Collaborative Art
As an artist, particularly as a painter, my imagination has lately been captured by the idea that we are increasingly disconnected from the world. We now live with a science populated by outlandish ideas such as multiple universes, time travel, additional dimensions, and the idea that human consciousness actually interacts with the electron to break the wave function and produce observable reality. What is the artist to do? Where can paint and canvas fit into this world? It gets even more challenging.
Biology is proving that what we see, smell, feel, taste and hear is largely a product of our minds. So much of what we think of as a sensual experience is actually heavily augmented and processed by our brains. Our sensory inputs are proving to be excruciatingly incomplete. We fill in the gaps. This creates an amazing challenge to the artist. If what is painted on the canvas will only be partially perceived, if the viewer of a painting is filling in the gaps, then ultimately the artistic endeavor is a collaboration of strangers; a painter and a viewer, both of whom are bringing an incomplete sensory picture and a heavily processed set of preconceptions to bear on the artistic experience.
Historically the role of the artist was to represent reality. To replicate what he saw in a certain light. In the modern world this role has changed. The advent of photography has freed the artist from the confines of strict representation. Painting evolved to produce a reality perceived by the mind differently than what a camera would produce. The conscious mind of the artist influenced the rendition of reality.

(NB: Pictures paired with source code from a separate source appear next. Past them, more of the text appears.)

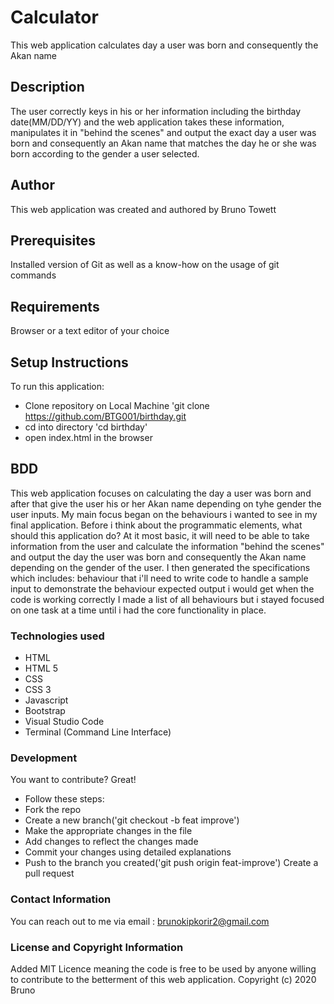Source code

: # Calculator

 This web application calculates day a user was born and consequently the Akan name

 ## Description

  The user correctly keys in his or her information including the  birthday date(MM/DD/YY) and the web application takes these information, manipulates it in "behind the scenes" and output the exact day a user was born and consequently an Akan name that matches the day he or she was born according to the gender a user selected.

  ## Author

  This web application was created and authored by Bruno Towett

  ## Prerequisites

  Installed  version of Git as well as a know-how on the usage of git commands

  ## Requirements

  Browser or a text editor of your choice

  ## Setup Instructions

  To run this application:
  * Clone repository on Local Machine 'git clone https://github.com/BTG001/birthday.git
  * cd into directory 'cd birthday'
  * open index.html in the browser

  ## BDD

  This web application focuses on calculating the day a user was born and after that give the user his or her Akan name depending on tyhe gender the user inputs. My main focus began on the behaviours i wanted to see in my final application. Before i think about the programmatic elements, what should this application do? At it most basic, it will need to be able to take information from the user and calculate the information "behind the scenes" and output the day the user was born and consequently the Akan name depending on the gender of the user. I then generated the specifications which includes:
          behaviour that i'll need to write code to handle
          a sample input to demonstrate the behaviour
          expected output i would get when the code is working correctly
  I made a list of all behaviours but i stayed focused on one task at a time until i had the core functionality in place.

  ### Technologies used

  * HTML
  * HTML 5
  * CSS
  * CSS 3
  * Javascript
  * Bootstrap
  * Visual Studio Code
  * Terminal (Command Line Interface)

  ### Development

  You want to contribute? Great!
  * Follow these steps:
  * Fork the repo
  * Create a new branch('git checkout -b feat improve')
  * Make the appropriate changes in the file
  * Add changes to reflect the changes made
  * Commit your changes using detailed explanations
  * Push to the branch you created('git push origin feat-improve')
  Create a pull request

  ### Contact Information

  You can reach out to me via email : brunokipkorir2@gmail.com

  ### License and Copyright Information

  Added MIT Licence meaning the code is free to be used by anyone willing to contribute to the betterment of this web application.
  Copyright (c) 2020 Bruno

Of course this pre-dated the advent of photography. El Greco used elongation of subject matter in his art. Rembrandt captured light and its intense glow. Later Matisse and Picasso would further extract the depiction of reality with conscious abstractions of what they saw. Expressionism, surrealism, fauvism, minimalism among others all amplified the role of consciousness. Pushing the mind away from a visual representation to something more, something combining the reality everyone sees with the internal motivations and individuality of the artist. Painting progressed and reality was abstracted to a point where there was no physical object at all. The artist strived to capture an internal consciousness. Kandinsky extended painting to pure abstraction and Jackson Pollock carried this forward, moving painting to an absolute conscious experience, representing the conscious mind without any qualification or link to the outside world's experience and knowledge. Is this the end of painting? I often wonder if it is so.

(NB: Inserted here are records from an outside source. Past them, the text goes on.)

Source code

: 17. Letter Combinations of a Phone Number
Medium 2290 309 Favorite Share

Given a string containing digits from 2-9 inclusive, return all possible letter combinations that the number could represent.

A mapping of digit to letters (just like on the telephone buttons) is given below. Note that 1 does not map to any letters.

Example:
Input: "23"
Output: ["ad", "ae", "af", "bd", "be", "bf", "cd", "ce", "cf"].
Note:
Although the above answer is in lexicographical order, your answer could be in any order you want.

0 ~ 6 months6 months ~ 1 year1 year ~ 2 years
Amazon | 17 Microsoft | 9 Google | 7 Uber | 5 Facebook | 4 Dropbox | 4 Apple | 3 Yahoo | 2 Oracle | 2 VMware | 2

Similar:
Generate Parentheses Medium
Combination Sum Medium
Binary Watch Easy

This series of paintings reflect my effort to engage these difficulties. I am struck by the idea that art can challenge the mind where two realities converge in the mind. In these paintings I bring together two subjects that are related but separate. The juxtaposition and transposition of the subjects presents a dichotomy, one of the mind and the other of a visual object that I hope induces the viewer to engage in the painting and to bring their own narrative to the seemingly disparate visual images melded on the canvas. The challenge is to use the tools of art to produce a coherent balanced painting that challenges the viewer to make decisions both visually and mentally. Style, color, balance perspective, brush strokes, and design are combined to influence the viewer and also make an artistic statement reflecting the knowledge that we have accumulated over the years.
I have found the paintings to be challenging and enjoyable. Whether they are successful or significant is not important. Thinking about things in that context only interferes with the process of producing art. A successful painting is always a form of collaboration.